PC'de oyun oynayan sporseverlerin eksiklik hissettiği ana nokta; gerçekçi bir futbol oyununun bir türlü yapılamamasıdır. Bu "gerçekçi" tanımına bugüne kadar en çok yaklaşan oyun fazla tartışma gerektirmeyecek biçimde, Fifa 2002 oldu. Fifa 2002, gerçek bir futbol maçında görülmesi olası ve daha da önemlisi mümkün olan hareketleri ve pas/şut kombinasyonlarını içerdiği için bu gerçekçiliğe ulaşabildi. EA Sports da bunu yaklaşık yedi sene içinde çıkardığı on futbol oyununun sonuncusunda başardı. EA Sports, bazen biz oyuncular tarafından fazlaca eleştirilmiş de olsa; yakın bir tarihte piyasaya çıkan UEFA Champions League Season 2001/2002, PC'de Fifa 2002'den daha iyi bir futbol oyunu görmemiz için Fifa World Cup 2002'yi beklememiz gerektiğini adeta "haykırıyor"! Ne demek istediğimi yazının sonuna gelme sabrını gösterenler daha iyi anlayacaklar.

Uefa CLS 2001/2002, ilk olarak Playsatation 2 için tasarlanmış ve piyasaya sürülmüş bir oyun; ancak PC için de ayrı bir sürüm yapılmış; yani oyun bazı PS2 oyunları gibi (örnek: Tony Hawk's Pro Skater 2) "aktarılma" yoluyla yapılmamış; başlı başıan bir PC oyunu. Oyunun screenshot'ları ilk dikkat çeken yönü olmuştu internette. Ancak baştan belirtmekte fayda var ki; oldukça sıkı bir sisteminiz olmadan bu shot'lardaki kadar kaliteli oyun içi grafikler beklemeyin. Ama benim P3 550, 256 MB RAM, GeForce2 MX200 64mb karttan oluşan sistemimde bazı detayları kısmak şartı ile oldukça sağlam grafikler elde etmek mümkün. Sanırım daha "high-end" bir sistemde tüm detaylar açıkken hemen hemen tv kalitesinde grafikler yakalanabilir.
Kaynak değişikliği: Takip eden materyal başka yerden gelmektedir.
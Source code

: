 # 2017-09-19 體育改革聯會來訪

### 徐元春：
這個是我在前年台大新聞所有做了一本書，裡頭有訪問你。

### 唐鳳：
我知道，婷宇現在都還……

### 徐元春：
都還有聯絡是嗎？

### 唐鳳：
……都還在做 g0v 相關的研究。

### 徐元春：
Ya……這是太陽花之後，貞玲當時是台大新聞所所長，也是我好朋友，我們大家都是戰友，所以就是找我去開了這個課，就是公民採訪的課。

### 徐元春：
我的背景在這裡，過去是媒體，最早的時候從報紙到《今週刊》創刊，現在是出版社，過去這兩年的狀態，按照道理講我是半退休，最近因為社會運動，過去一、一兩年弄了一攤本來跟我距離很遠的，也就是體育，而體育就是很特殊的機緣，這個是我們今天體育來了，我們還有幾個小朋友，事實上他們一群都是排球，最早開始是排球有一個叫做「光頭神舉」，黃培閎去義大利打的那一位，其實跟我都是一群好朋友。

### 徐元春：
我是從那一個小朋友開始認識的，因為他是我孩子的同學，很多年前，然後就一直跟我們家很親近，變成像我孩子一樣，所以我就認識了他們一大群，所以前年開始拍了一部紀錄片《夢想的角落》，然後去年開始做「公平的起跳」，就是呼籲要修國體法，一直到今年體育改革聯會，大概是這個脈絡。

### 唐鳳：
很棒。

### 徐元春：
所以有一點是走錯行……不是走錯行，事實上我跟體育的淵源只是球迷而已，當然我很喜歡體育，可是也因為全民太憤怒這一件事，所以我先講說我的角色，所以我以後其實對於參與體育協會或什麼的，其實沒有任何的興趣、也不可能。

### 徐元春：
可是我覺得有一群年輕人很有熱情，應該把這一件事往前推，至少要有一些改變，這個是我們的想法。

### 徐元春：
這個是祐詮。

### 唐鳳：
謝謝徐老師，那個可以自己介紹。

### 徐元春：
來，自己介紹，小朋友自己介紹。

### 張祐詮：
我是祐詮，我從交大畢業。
Artık oyuna gelelim. Yapay zeka (AI), son zamanlarda bir çok oyun türü için sıkça başvurulan terimlerden biri. Genellikle oyuncular tarafından fazla dikkat edilmeyen bir noktadır AI, daha çok oyun incelemelerinde yer alır (aynen burada olduğu gibi). Oyuncu ise AI'nin farkına ancak AI gerçekten kötüyse varır (aynen Uefa CLS 2001/2002'de olduğu gibi). Kısaca açıklayım, oyunda sizin dışınızda gelişen her şey, on sene önceki bilgisayar teknolojisi ile yaratılmış bir CPU tarafından yönlendiriliyor hissine kapılıyorsunuz. Bu hisse kapılmanıza başta kaleciler ve akla ziyan paslaşma tekniği neden olurken; iki farklı faul arasında ayrım yapamayan ve maç başına ortalama on sarı kart gösteren (bu yaklaşık her faulde bir kart demek oluyor) hakemler de ortama uyum sağlamayı başarıyor.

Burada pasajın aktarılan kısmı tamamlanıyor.